Research shows that time spent letting the mind wander without conscious focus allows unique connections to form between ideas. This incubation period often sparks "eureka" moments of sudden insight and clarity. In a sense, stepping away is when our subconscious creative process can happen most effectively. Have you ever had a lightning bolt of inspiration in the shower or while walking your dog?
That's no coincidence—it's the result of giving your brain space for random connections.
Though it may feel counterintuitive to "slack off," understand that you'll return with renewed mental clarity, focus, and creative energy by giving your mind a chance to reboot away from work. A few days untethered from Figma, Adobe, or Webflow clears away the clutter of daily tasks, allowing you to access the deeper wells of your imagination.

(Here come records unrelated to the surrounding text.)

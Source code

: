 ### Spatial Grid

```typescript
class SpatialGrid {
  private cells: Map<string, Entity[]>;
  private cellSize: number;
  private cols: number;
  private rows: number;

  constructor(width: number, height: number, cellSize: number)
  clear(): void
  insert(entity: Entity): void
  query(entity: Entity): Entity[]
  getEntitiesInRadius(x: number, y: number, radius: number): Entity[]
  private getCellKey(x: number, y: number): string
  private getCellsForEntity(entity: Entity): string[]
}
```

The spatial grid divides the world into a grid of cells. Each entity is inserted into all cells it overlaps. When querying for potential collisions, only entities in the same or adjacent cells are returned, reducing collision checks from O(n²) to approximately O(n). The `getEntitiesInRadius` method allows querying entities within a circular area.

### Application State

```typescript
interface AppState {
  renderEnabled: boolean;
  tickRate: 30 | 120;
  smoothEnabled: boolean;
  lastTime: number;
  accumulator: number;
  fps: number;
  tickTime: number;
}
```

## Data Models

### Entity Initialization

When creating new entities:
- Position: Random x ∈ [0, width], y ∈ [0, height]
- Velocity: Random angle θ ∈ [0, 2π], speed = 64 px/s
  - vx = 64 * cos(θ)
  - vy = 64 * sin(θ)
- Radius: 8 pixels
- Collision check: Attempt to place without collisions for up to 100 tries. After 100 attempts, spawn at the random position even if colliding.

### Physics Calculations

Creative work follows a natural rhythm between intense effort and restorative rest. Regular vacations, entirely disconnected from the daily grind, enhance your work's overall quality and innovation. Go offline and let your mind wander without an agenda—whether it's a weekend camping trip or lounging on the beach with fiction novels. This distraction-free time works wonders.
Time spent in nature boosts creativity and problem-solving skills more than in urban environments (Sorry, City-lover). So get out and go seek some greenery! Unstructured playtime activities like painting, ping-pong, and making music allow your brain to make novel connections.
Trust that your best ideas may arrive precisely when you stop trying so hard—far away from Figma.
Your brain and your next client project will benefit tremendously. Just keep a notebook handy to jot down your inspirations while on your creative retreat!